Your answer should hold exactly the lines from the one with "जयः वेङ्कटः अलङ्कृतिज्ञौ।" through the last line of the material below, nothing before and nothing extra.

___

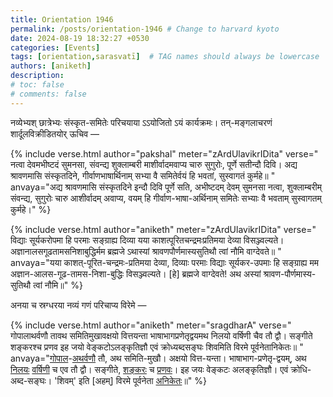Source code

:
 ```yaml
---
title: Orientation 1946
permalink: /posts/orientation-1946 # Change to harvard kyoto
date: 2024-08-19 18:32:27 +0530
categories: [Events]
tags: [orientation,sarasvatī]  # TAG names should always be lowercase
authors: [aniketh]
description: 
# toc: false
# comments: false
---
```


नव्येभ्यश् छात्रेभ्यः संस्कृत-समितेः परिचयाया ऽऽयोजितो ऽयं कार्यक्रमः। तन्-मङ्गलाचरणं शार्दूलविक्रीडितयोर् ऊचिव —

<!-- Verse format -->

{% include verse.html
   author="pakshal"
   meter="zArdUlavikrIDita"
   verse="
   नत्वा देवमभीष्टदं सुमनसा, संवन्द्य शुक्लाम्बरी
   माशीर्वादमवाप्य चारु सुगुरोः, पूर्णे सतीन्दौ दिवि।
   अद्य श्रावणमासि संस्कृतदिने, गीर्वाणभाषार्थिनाम्
   सभ्या वै समितेर्वयं हि भवतां, सुस्वागतं कुर्महे॥
   "
   anvaya="अद्य श्रावणमासि संस्कृतदिने इन्दौ दिवि पूर्णे सति, अभीष्टदम् देवम् सुमनसा नत्वा, शुक्लाम्बरीम् संवन्द्य, सुगुरोः चारु आशीर्वादम् अवाप्य, वयम् हि गीर्वाण-भाषा-अर्थिनाम् समितेः सभ्याः वै भवताम् सुस्वागतम् कुर्महे।"
%}

{% include verse.html
   author="aniketh"
   meter="zArdUlavikrIDita"
   verse="
   विद्याः सूर्यकरोपमा हि परमाः सङ्ग्राह्य दिव्या यया
   काशत्पूरितचन्द्रमःप्रतिमया देव्या विसञ्ज्वल्यते।
   अज्ञानालसगूढतामसनिशाबुद्धिर्मम ब्रह्मजे
   ऽथास्यां श्रावणपौर्णमास्यसुतिथौ त्वां नौमि वाग्देवते॥
   "
   anvaya="यया काशत्-पूरित-चन्द्रमः-प्रतिमया देव्या, दिव्याः परमाः विद्याः सूर्यकर-उपमाः हि सङ्ग्राह्य मम अज्ञान-आलस-गूढ-तामस-निशा-बुद्धिः विसञ्ज्वल्यते। [हे] ब्रह्मजे वाग्देवते! अथ अस्यां श्रावण-पौर्णमास्य-सुतिथौ त्वां नौमि॥"
%}

अनया च स्रग्धरया नव्यं गणं परिचाप्य विरेमे —

{% include verse.html
   author="aniketh"
   meter="sragdharA"
   verse="
   गोपालाथर्वणौ तावथ समितिमुखावक्षयो वित्तयन्ता
   भाषाभागप्रणेतृद्वयमथ निलयो वर्षिणी चैव तौ द्वौ।
   सङ्गीते शङ्करश्च प्रणव इह जयो वेङ्कटोऽलङ्कृतिज्ञौ
   एवं क्रोध्यब्दसङ्घः शिवमिति विरमे पूर्वनेतानिकेतः॥
   "
   anvaya="<a href='/authors/gopalan'>गोपाल</a>-<a href='/authors/atharva'>अथर्वणौ</a> तौ, अथ समिति-मुखौ। अक्षयो वित्त-यन्ता। भाषाभाग-प्रणेतृ-द्वयम्, अथ <a href='/authors/nilay'>निलयः</a> <a href='/authors/svp'>वर्षिणी</a> च एव तौ द्वौ। सङ्गीते, <a href='/authors/shankar'>शङ्करः</a> च <a href='/authors/pranav'>प्रणवः</a>। इह जयः वेङ्कटः अलङ्कृतिज्ञौ।
   एवं क्रोधि-अब्द-सङ्घः। 'शिवम्' इति [अहम्] विरमे पूर्वनेता <a href='/authors/aniketh'>अनिकेतः</a>॥"
%}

___

Result of this task:
   anvaya="<a href='/authors/gopalan'>गोपाल</a>-<a href='/authors/atharva'>अथर्वणौ</a> तौ, अथ समिति-मुखौ। अक्षयो वित्त-यन्ता। भाषाभाग-प्रणेतृ-द्वयम्, अथ <a href='/authors/nilay'>निलयः</a> <a href='/authors/svp'>वर्षिणी</a> च एव तौ द्वौ। सङ्गीते, <a href='/authors/shankar'>शङ्करः</a> च <a href='/authors/pranav'>प्रणवः</a>। इह जयः वेङ्कटः अलङ्कृतिज्ञौ।
   एवं क्रोधि-अब्द-सङ्घः। 'शिवम्' इति [अहम्] विरमे पूर्वनेता <a href='/authors/aniketh'>अनिकेतः</a>॥"
%}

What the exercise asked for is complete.